[Items from a data source]
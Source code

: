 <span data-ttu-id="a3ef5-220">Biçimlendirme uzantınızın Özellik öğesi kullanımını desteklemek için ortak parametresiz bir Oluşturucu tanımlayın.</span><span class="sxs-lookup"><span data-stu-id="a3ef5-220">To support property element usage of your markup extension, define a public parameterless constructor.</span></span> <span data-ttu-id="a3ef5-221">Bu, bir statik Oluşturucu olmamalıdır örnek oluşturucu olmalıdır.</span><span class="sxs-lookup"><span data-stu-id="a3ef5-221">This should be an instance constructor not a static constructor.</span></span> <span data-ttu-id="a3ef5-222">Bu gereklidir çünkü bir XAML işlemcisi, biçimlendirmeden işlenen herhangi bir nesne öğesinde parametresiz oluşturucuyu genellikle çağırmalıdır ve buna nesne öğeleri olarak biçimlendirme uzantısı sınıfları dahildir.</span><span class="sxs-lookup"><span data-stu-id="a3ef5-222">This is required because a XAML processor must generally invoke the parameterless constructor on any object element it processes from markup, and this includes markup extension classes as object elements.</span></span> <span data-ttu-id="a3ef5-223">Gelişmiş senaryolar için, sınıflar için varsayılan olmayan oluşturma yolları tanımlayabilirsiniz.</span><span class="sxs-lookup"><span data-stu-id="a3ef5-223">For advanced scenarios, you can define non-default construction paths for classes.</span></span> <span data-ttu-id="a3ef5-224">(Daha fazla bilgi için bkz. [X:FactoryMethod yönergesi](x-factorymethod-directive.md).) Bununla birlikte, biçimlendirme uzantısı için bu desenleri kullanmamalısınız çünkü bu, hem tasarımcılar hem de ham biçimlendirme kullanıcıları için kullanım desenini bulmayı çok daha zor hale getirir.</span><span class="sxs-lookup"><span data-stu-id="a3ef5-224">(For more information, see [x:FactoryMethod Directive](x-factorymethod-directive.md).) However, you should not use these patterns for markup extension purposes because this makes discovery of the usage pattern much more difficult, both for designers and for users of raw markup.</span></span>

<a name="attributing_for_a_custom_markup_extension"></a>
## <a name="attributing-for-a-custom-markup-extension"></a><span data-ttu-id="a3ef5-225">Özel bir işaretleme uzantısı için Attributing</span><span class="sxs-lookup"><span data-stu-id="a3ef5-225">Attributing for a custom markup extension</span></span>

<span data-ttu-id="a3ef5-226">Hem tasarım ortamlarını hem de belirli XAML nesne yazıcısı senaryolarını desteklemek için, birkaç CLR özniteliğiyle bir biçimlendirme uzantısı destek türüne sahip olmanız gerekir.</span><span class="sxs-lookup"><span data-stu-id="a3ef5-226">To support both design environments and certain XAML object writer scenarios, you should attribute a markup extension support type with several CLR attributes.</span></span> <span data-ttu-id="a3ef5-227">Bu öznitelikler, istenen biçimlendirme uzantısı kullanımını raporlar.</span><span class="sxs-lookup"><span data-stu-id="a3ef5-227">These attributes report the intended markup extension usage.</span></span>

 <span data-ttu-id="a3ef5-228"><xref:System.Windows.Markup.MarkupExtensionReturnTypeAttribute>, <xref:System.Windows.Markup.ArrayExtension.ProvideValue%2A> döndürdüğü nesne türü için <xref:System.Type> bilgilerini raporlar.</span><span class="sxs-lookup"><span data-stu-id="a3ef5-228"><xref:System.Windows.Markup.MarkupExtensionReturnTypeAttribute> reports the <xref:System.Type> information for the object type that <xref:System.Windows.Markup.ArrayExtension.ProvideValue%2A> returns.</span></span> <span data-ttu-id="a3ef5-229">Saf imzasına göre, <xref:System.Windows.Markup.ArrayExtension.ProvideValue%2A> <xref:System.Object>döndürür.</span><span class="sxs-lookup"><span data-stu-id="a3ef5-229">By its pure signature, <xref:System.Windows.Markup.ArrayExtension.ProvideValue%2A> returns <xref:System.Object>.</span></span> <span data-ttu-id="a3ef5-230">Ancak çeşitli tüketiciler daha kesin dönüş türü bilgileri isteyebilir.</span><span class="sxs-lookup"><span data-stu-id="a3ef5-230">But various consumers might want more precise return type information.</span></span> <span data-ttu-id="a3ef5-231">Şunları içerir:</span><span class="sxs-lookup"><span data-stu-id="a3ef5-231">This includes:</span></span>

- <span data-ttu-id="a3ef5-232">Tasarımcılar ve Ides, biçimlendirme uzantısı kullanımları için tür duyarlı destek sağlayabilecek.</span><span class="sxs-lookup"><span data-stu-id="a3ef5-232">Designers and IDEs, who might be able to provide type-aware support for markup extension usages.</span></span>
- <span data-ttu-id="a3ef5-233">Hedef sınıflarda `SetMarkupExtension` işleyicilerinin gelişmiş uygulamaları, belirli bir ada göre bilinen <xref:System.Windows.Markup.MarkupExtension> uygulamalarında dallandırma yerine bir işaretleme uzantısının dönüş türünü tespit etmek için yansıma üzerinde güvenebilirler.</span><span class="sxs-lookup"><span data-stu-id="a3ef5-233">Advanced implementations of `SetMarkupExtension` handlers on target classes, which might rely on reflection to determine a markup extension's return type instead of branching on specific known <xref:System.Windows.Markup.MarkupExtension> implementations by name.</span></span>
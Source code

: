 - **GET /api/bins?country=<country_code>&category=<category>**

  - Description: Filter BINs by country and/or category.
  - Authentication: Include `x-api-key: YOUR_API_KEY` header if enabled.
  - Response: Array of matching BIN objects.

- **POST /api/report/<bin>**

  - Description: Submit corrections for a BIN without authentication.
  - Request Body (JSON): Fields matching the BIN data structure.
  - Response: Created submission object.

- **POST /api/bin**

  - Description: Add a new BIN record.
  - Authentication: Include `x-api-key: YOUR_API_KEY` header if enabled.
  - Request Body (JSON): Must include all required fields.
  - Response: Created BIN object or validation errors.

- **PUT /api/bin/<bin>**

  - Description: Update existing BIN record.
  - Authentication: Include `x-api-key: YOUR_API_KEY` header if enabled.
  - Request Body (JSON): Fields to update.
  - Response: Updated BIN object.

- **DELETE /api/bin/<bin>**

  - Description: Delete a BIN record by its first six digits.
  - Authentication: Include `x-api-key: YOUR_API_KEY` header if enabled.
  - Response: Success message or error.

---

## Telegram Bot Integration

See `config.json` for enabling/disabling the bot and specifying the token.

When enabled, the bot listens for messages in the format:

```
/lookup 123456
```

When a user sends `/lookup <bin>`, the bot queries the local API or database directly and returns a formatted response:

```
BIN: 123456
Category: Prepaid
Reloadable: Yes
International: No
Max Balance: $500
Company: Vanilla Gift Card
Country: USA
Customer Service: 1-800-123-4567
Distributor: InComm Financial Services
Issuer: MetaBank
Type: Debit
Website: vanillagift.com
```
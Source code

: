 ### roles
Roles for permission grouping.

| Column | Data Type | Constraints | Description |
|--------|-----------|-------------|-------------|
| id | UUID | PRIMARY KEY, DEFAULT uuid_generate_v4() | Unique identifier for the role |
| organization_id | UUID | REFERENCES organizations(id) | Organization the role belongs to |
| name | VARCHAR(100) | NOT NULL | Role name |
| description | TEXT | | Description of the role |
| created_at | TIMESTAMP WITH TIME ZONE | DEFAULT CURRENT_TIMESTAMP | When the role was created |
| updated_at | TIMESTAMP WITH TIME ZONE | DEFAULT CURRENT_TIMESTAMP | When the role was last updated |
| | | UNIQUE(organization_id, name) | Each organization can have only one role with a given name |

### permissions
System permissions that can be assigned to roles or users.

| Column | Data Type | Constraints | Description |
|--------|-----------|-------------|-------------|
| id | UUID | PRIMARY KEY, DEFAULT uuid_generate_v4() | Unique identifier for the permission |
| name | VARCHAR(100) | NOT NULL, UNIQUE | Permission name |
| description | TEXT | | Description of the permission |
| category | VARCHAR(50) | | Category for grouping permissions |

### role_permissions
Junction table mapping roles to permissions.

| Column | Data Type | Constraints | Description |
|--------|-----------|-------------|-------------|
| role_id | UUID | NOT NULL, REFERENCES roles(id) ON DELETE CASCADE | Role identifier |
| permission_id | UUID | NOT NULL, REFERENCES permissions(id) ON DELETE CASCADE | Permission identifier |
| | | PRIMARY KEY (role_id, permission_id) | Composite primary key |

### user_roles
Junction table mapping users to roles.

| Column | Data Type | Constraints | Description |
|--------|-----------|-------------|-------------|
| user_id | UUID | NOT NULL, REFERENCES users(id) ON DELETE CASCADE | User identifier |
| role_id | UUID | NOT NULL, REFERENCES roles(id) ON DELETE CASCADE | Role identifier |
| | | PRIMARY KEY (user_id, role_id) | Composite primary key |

Exercise requirements: What is asked for is an exact copy of the lines above from the one containing "- Description: Delete" through the one containing "## Telegram Bot Integration", and only those.

Answer area:
  - Description: Delete a BIN record by its first six digits.
  - Authentication: Include `x-api-key: YOUR_API_KEY` header if enabled.
  - Response: Success message or error.

---

## Telegram Bot Integration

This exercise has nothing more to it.